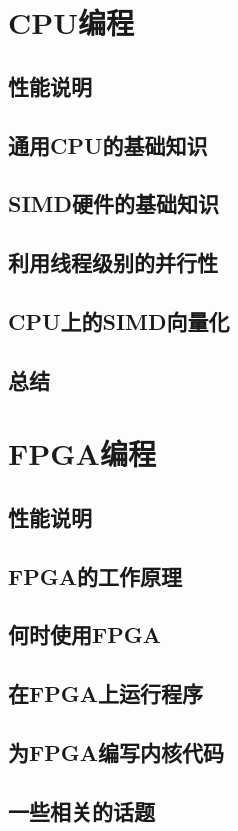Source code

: \documentclass[11pt,a4paper,UTF8]{ctexart}
\begin{document}
	\section{CPU编程}
		\subsection{性能说明}
		\subsection{通用CPU的基础知识}
		\subsection{SIMD硬件的基础知识}
		\subsection{利用线程级别的并行性}
		\subsection{CPU上的SIMD向量化}
		\subsection{总结}
	\section{FPGA编程}
		\subsection{性能说明}
		\subsection{FPGA的工作原理}
		\subsection{何时使用FPGA}
		\subsection{在FPGA上运行程序}
		\subsection{为FPGA编写内核代码}
		\subsection{一些相关的话题}
\end{document}
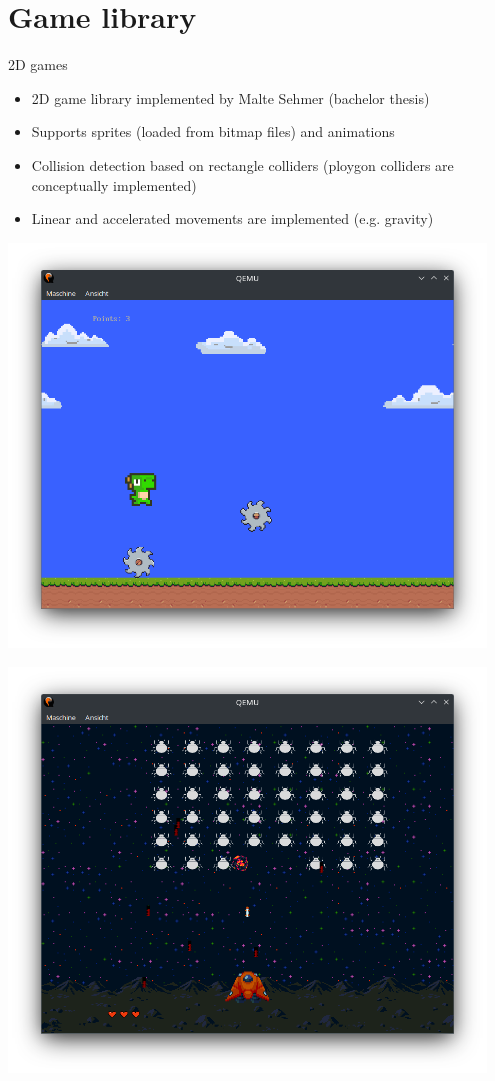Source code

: \section{Game library}

\begin{frame}{2D games}
	\begin{itemize}
		\item 2D game library implemented by Malte Sehmer (bachelor thesis)
		\item Supports sprites (loaded from bitmap files) and animations
		\item Collision detection based on rectangle colliders (ploygon colliders are conceptually implemented)
		\item Linear and accelerated movements are implemented (e.g. gravity)
	\end{itemize}
	\begin{minipage}{0.49\textwidth}
		\includegraphics[width=0.95\textwidth]{img/dino}
	\end{minipage}
	\begin{minipage}{0.49\textwidth}
	\includegraphics[width=0.95\textwidth]{img/bug}

\end{minipage}
\end{frame}
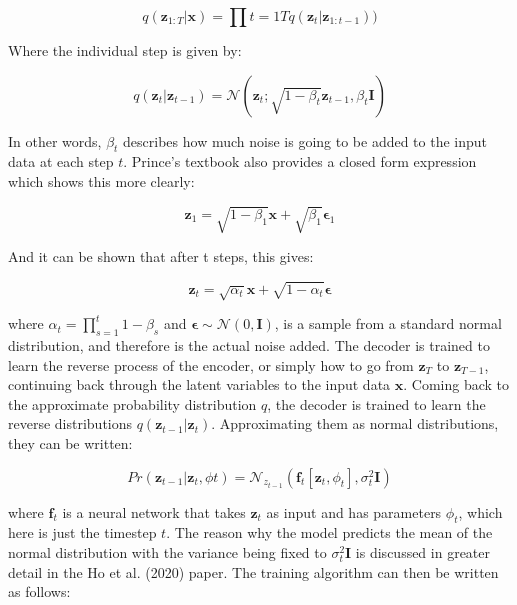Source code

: \documentclass[12pt]{report} %
\begin{document}
\begin{equation}
q(\mathbf{z}_{1:T}|\mathbf{x}) = \prod{t=1}{T}q(\mathbf{z}_{t}|\mathbf{z}_{1:t-1}))
\end{equation}

Where the individual step is given by:

\begin{equation}
  q(\mathbf{z}_{t}|\mathbf{z}_{t-1}) = \mathcal{N}(\mathbf{z}_{t}; \sqrt{1 - \beta_{t}}\mathbf{z}_{t-1}, \beta_{t}\mathbf{I})
\end{equation}

In other words, $\beta_{t}$ describes how much noise is going to be added to the input data at each step $t$. Prince's textbook also provides a closed form expression which shows this more clearly\cite{prince2023understanding}:

\begin{equation}
  \mathbf{z}_{1} = \sqrt{1 - \beta_{1}}\mathbf{x} + \sqrt{\beta_{1}}\mathbf{\epsilon}_{1}
\end{equation}

And it can be shown that after t steps, this gives:

\begin{equation}
  \mathbf{z}_{t} = \sqrt{\alpha_{t}}\mathbf{x} + \sqrt{1 - \alpha_{t}}\mathbf{\epsilon}
\end{equation}

where $\alpha_{t} = \prod_{s=1}^{t} 1 - \beta_{s}$ and $\mathbf{\epsilon} \sim \mathcal{N}(0, \mathbf{I})$, is a sample from a standard normal distribution, and therefore is the actual noise added. The decoder is trained to learn the reverse process of the encoder, or simply how to go from $\mathbf{z}_{T}$ to $\mathbf{z}_{T-1}$, continuing back through the latent variables to the input data $\mathbf{x}$. Coming back to the approximate probability distribution $q$, the decoder is trained to learn the reverse distributions $q(\mathbf{z}_{t-1}|\mathbf{z}_{t})$. Approximating them as normal distributions, they can be written:

\begin{equation}
  Pr(\mathbf{z}_{t-1}|\mathbf{z}_{t}, \phi{t}) = \mathcal{N}_{z_{t-1}}(\mathbf{f}_{t}[\mathbf{z}_{t}, \phi_{t}], \sigma_{t}^{2}\mathbf{I})
\end{equation}

where $\mathbf{f}_{t}$ is a neural network that takes $\mathbf{z}_{t}$ as input and has parameters $\phi_{t}$, which here is just the timestep $t$. The reason why the model predicts the mean of the normal distribution with the variance being fixed to $\sigma_{t}^{2}\mathbf{I}$ is discussed in greater detail in the Ho et al. (2020) paper\cite{ho2020denoising}. The training algorithm can then be written as follows:
\end{document}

○ ○ ○ ○

*Task directions*
Your reply should be the entries above, repeated exactly and free of pictures.

*Result*
Source code

: \documentclass[11pt,a4paper,UTF8]{ctexart}
\begin{document}
	\section{CPU编程}
		\subsection{性能说明}
		\subsection{通用CPU的基础知识}
		\subsection{SIMD硬件的基础知识}
		\subsection{利用线程级别的并行性}
		\subsection{CPU上的SIMD向量化}
		\subsection{总结}
	\section{FPGA编程}
		\subsection{性能说明}
		\subsection{FPGA的工作原理}
		\subsection{何时使用FPGA}
		\subsection{在FPGA上运行程序}
		\subsection{为FPGA编写内核代码}
		\subsection{一些相关的话题}
\end{document}
Source code

: \section{Game library}

\begin{frame}{2D games}
	\begin{itemize}
		\item 2D game library implemented by Malte Sehmer (bachelor thesis)
		\item Supports sprites (loaded from bitmap files) and animations
		\item Collision detection based on rectangle colliders (ploygon colliders are conceptually implemented)
		\item Linear and accelerated movements are implemented (e.g. gravity)
	\end{itemize}
	\begin{minipage}{0.49\textwidth}
		\includegraphics[width=0.95\textwidth]{img/dino}
	\end{minipage}
	\begin{minipage}{0.49\textwidth}
	\includegraphics[width=0.95\textwidth]{img/bug}

\end{minipage}
\end{frame}
Source code

: \documentclass[12pt]{report} %
\begin{document}
\begin{equation}
q(\mathbf{z}_{1:T}|\mathbf{x}) = \prod{t=1}{T}q(\mathbf{z}_{t}|\mathbf{z}_{1:t-1}))
\end{equation}

Where the individual step is given by:

\begin{equation}
  q(\mathbf{z}_{t}|\mathbf{z}_{t-1}) = \mathcal{N}(\mathbf{z}_{t}; \sqrt{1 - \beta_{t}}\mathbf{z}_{t-1}, \beta_{t}\mathbf{I})
\end{equation}

In other words, $\beta_{t}$ describes how much noise is going to be added to the input data at each step $t$. Prince's textbook also provides a closed form expression which shows this more clearly\cite{prince2023understanding}:

\begin{equation}
  \mathbf{z}_{1} = \sqrt{1 - \beta_{1}}\mathbf{x} + \sqrt{\beta_{1}}\mathbf{\epsilon}_{1}
\end{equation}

And it can be shown that after t steps, this gives:

\begin{equation}
  \mathbf{z}_{t} = \sqrt{\alpha_{t}}\mathbf{x} + \sqrt{1 - \alpha_{t}}\mathbf{\epsilon}
\end{equation}

where $\alpha_{t} = \prod_{s=1}^{t} 1 - \beta_{s}$ and $\mathbf{\epsilon} \sim \mathcal{N}(0, \mathbf{I})$, is a sample from a standard normal distribution, and therefore is the actual noise added. The decoder is trained to learn the reverse process of the encoder, or simply how to go from $\mathbf{z}_{T}$ to $\mathbf{z}_{T-1}$, continuing back through the latent variables to the input data $\mathbf{x}$. Coming back to the approximate probability distribution $q$, the decoder is trained to learn the reverse distributions $q(\mathbf{z}_{t-1}|\mathbf{z}_{t})$. Approximating them as normal distributions, they can be written:

\begin{equation}
  Pr(\mathbf{z}_{t-1}|\mathbf{z}_{t}, \phi{t}) = \mathcal{N}_{z_{t-1}}(\mathbf{f}_{t}[\mathbf{z}_{t}, \phi_{t}], \sigma_{t}^{2}\mathbf{I})
\end{equation}

where $\mathbf{f}_{t}$ is a neural network that takes $\mathbf{z}_{t}$ as input and has parameters $\phi_{t}$, which here is just the timestep $t$. The reason why the model predicts the mean of the normal distribution with the variance being fixed to $\sigma_{t}^{2}\mathbf{I}$ is discussed in greater detail in the Ho et al. (2020) paper\cite{ho2020denoising}. The training algorithm can then be written as follows:
\end{document}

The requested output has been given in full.